La sceneggiatura non sceglie un facile tono elegiaco, ma al contrario mette il dito nella piaga della crudeltà e della manipolazione, delle speranze che si infrangono contro la meschinità e la bassezza umane, della fine del sogno che si accompagna alla fine della stagione in cui questo si è generato. E' apprezzabile anche, da parte del regista e del co-sceneggiatore Michael Wynne, la scelta di gettare uno sguardo tutt'altro che "giudice", ma anzi ricco di comprensione, sul personaggio di Phil, anch'egli alla ricerca (a suo modo) di una via d'uscita da una realtà incomprensibile, che spaventa: una scelta che ha evitato un manicheismo in cui sarebbe stato fin troppo facile cadere raccontando una storia d'amore in cui l'ossessione religiosa rappresenta un elemento ostacolante. Non si può che apprezzare, inoltre, la recitazione delle due protagoniste, entrambe esordienti, entrambe perfette per dar vita a personaggi che si "trasformano" (o piuttosto svelano gradualmente diversi lati della loro personalità) nel corso della storia, a cui si unisce un altrettanto valido Paddy Considine (già con il regista nel suo film precedente, e visto anche nel recente In America di Jim Sheridan) nel difficile ruolo di Phil.

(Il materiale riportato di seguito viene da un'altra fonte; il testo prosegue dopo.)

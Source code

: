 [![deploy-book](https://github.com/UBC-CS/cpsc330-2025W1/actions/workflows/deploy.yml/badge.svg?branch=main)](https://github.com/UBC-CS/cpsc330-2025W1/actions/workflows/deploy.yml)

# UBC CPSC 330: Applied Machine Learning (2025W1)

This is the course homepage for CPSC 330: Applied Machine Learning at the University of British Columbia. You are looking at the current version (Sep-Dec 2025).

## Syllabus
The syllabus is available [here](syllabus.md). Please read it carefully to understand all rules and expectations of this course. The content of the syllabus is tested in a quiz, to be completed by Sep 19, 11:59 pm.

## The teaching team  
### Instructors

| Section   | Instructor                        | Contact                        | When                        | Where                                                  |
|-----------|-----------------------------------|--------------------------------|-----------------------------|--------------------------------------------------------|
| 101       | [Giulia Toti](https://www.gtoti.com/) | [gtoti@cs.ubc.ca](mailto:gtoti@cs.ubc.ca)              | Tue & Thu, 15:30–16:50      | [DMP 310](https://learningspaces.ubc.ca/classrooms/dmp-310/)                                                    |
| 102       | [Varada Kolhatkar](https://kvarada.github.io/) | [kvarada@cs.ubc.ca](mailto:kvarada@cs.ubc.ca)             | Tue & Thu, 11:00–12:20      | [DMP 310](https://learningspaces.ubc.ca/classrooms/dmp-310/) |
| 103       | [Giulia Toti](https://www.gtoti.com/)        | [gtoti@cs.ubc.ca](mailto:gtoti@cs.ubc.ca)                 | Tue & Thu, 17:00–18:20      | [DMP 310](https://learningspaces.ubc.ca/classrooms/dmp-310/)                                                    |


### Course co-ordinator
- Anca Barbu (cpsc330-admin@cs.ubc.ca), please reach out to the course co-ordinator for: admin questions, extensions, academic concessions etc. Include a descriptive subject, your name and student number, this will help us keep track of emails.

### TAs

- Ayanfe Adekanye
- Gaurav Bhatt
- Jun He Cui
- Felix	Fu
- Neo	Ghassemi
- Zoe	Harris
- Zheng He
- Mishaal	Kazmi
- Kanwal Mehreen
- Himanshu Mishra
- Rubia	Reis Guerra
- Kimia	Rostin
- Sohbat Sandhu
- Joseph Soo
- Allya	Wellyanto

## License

Premiato anch'esso ai BAFTA e a Edimburgo, questo My summer of love è in definitiva una pellicola da consigliare, che ha il merito di rifuggire facili stereotipi per narrare una storia in fondo universale; un'opera caratterizzata da un taglio realistico e contrassegnata da un'amarezza sempre presente, che non esclude tuttavia l'ottimismo dell'intelligenza. Un ottimismo che guadagna gradualmente il suo spazio nel ricordo dello spettatore, man mano che il film viene "rivisto" mentalmente, e che porta alla convinzione che una storia del genere, in fondo (per noi come per le due protagoniste), valeva proprio la pena viverla.